▸ EXERCISE AIM
Here are the records. Write out exactly the lines between the one holding "sprays of hadrons, known" and the one holding "provided by the", inclusive.
** DATASET follows **
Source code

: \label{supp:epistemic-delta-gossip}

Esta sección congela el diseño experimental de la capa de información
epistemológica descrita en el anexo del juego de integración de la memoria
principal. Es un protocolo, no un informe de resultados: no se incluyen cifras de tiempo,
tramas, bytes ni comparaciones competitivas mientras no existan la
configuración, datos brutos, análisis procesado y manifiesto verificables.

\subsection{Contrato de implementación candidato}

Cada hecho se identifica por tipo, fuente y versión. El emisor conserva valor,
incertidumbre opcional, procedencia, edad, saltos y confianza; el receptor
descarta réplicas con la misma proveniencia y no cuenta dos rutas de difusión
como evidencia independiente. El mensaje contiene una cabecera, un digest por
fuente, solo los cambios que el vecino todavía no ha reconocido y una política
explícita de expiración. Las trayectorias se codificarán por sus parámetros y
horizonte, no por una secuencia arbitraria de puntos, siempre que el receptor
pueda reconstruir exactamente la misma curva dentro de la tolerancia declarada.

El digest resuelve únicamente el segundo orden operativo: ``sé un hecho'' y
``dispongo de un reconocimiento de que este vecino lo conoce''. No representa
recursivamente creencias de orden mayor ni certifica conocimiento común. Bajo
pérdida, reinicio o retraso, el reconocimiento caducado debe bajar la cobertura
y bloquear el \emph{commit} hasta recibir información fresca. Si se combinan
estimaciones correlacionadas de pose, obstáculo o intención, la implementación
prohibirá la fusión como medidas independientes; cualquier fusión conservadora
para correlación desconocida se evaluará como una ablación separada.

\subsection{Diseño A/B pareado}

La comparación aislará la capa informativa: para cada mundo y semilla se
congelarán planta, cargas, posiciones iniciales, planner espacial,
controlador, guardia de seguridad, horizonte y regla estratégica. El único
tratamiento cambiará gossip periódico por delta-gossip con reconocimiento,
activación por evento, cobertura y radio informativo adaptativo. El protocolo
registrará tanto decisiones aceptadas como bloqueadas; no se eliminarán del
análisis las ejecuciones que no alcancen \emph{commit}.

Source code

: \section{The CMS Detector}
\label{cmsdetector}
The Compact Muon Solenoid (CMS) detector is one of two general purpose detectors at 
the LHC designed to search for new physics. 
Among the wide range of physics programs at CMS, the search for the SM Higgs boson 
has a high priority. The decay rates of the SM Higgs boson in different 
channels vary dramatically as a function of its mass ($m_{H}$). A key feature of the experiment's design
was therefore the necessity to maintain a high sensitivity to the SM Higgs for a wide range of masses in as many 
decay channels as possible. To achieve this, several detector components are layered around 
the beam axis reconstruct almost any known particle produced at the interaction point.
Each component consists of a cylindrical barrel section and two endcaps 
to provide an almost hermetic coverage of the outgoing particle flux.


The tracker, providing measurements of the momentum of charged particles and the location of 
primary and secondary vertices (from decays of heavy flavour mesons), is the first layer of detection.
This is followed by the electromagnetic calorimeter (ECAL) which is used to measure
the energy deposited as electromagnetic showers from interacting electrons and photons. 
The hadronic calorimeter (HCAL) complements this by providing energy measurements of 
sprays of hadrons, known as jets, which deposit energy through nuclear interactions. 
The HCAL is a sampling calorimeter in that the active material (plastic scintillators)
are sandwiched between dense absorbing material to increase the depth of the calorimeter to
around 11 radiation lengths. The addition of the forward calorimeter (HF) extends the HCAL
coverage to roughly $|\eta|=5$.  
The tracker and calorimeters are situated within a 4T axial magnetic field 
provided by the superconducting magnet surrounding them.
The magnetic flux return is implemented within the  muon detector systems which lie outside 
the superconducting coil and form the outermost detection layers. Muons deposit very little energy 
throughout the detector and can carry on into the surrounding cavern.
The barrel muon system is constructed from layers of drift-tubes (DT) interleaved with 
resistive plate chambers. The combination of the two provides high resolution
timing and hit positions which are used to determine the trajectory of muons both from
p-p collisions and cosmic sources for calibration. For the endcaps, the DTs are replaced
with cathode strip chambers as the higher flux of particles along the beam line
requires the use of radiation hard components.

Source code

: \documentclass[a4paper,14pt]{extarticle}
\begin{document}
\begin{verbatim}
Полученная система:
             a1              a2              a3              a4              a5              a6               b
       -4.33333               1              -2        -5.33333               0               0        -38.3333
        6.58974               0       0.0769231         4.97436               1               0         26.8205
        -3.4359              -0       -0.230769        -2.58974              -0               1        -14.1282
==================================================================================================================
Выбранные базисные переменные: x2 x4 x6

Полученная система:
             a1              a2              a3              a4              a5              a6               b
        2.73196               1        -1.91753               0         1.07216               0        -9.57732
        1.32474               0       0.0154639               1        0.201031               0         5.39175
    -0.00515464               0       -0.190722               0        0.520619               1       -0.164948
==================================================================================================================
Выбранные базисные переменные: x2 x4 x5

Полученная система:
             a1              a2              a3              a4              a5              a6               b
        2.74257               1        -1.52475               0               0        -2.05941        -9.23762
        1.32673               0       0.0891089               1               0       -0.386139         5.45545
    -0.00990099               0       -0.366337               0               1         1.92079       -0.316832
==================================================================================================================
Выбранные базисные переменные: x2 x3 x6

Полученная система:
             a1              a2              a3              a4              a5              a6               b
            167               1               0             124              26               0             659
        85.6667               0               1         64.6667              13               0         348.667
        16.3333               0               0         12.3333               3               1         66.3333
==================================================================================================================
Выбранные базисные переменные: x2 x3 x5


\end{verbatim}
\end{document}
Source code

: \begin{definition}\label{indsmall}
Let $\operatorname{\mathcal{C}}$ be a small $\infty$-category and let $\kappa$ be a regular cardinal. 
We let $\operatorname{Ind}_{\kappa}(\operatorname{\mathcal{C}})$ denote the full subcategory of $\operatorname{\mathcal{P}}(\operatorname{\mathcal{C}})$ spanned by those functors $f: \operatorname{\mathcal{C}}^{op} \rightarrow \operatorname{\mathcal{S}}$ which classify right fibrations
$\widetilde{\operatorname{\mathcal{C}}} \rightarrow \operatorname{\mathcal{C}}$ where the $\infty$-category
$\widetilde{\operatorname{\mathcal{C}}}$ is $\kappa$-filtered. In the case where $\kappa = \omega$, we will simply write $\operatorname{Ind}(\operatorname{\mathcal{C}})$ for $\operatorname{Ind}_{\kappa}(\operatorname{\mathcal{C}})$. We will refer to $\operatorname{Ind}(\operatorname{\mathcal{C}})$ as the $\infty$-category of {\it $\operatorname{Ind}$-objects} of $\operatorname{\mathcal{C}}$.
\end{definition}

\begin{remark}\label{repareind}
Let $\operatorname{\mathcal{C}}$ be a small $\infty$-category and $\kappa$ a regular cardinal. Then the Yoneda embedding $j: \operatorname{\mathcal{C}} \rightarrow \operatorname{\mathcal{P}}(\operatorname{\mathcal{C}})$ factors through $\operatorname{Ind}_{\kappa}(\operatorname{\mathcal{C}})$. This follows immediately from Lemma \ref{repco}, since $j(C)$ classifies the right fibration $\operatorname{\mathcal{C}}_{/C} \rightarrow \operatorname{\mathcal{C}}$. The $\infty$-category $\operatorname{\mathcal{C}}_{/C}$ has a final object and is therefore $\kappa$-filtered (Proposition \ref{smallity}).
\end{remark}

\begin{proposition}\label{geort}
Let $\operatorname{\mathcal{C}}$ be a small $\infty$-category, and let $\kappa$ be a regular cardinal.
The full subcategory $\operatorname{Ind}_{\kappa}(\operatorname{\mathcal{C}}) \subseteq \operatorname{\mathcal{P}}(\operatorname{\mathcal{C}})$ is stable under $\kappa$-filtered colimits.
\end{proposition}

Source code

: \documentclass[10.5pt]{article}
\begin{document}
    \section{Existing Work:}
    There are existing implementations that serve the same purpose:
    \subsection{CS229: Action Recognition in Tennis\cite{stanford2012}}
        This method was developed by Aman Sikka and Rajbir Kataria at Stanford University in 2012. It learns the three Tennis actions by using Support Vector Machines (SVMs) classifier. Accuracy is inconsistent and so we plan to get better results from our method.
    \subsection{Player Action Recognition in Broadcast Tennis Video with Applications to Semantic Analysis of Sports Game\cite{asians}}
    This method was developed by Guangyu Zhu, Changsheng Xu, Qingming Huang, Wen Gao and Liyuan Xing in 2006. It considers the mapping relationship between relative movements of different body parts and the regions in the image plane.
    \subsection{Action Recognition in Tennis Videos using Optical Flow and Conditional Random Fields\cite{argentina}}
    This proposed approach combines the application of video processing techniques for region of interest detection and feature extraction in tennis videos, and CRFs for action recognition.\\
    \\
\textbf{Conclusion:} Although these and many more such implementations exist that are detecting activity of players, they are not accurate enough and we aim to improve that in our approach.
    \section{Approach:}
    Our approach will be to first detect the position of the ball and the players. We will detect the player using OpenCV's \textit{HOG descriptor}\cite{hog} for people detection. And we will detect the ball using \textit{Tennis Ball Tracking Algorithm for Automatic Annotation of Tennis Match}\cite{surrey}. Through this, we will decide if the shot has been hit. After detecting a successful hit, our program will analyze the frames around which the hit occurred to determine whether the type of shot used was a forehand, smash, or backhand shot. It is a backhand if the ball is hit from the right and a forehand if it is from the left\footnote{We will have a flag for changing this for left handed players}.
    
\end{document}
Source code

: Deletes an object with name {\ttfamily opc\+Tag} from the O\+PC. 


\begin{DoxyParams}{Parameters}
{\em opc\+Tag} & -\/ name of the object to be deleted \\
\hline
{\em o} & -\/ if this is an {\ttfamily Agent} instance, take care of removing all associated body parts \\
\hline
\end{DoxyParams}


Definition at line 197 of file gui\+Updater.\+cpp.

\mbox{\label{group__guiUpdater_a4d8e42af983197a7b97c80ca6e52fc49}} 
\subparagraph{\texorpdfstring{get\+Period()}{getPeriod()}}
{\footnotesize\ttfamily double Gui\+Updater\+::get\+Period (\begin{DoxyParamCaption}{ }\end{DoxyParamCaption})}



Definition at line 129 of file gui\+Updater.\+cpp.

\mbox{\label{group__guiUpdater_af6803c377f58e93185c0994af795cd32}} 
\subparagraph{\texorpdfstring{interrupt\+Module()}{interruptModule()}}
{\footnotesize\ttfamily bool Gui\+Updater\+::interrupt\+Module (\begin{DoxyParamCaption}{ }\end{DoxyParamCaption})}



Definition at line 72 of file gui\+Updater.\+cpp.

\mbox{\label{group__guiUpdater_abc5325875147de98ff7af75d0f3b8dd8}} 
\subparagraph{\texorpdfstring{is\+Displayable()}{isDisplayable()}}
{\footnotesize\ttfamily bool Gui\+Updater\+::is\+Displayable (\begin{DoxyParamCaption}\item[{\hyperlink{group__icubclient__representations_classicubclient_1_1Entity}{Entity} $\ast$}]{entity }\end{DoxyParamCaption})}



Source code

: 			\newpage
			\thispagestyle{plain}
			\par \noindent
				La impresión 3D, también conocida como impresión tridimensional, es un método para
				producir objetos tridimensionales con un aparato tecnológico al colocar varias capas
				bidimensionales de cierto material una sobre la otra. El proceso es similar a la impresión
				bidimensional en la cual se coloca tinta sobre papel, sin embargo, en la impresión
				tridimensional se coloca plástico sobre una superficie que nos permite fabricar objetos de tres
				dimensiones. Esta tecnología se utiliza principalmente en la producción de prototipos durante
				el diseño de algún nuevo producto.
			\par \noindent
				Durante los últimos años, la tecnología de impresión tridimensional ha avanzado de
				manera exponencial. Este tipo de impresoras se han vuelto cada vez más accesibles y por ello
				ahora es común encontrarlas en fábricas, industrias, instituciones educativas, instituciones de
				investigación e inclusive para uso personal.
** End of DATASET **
▸ WRITTEN SOLUTION
sprays of hadrons, known as jets, which deposit energy through nuclear interactions. 
The HCAL is a sampling calorimeter in that the active material (plastic scintillators)
are sandwiched between dense absorbing material to increase the depth of the calorimeter to
around 11 radiation lengths. The addition of the forward calorimeter (HF) extends the HCAL
coverage to roughly $|\eta|=5$.  
The tracker and calorimeters are situated within a 4T axial magnetic field 
provided by the superconducting magnet surrounding them.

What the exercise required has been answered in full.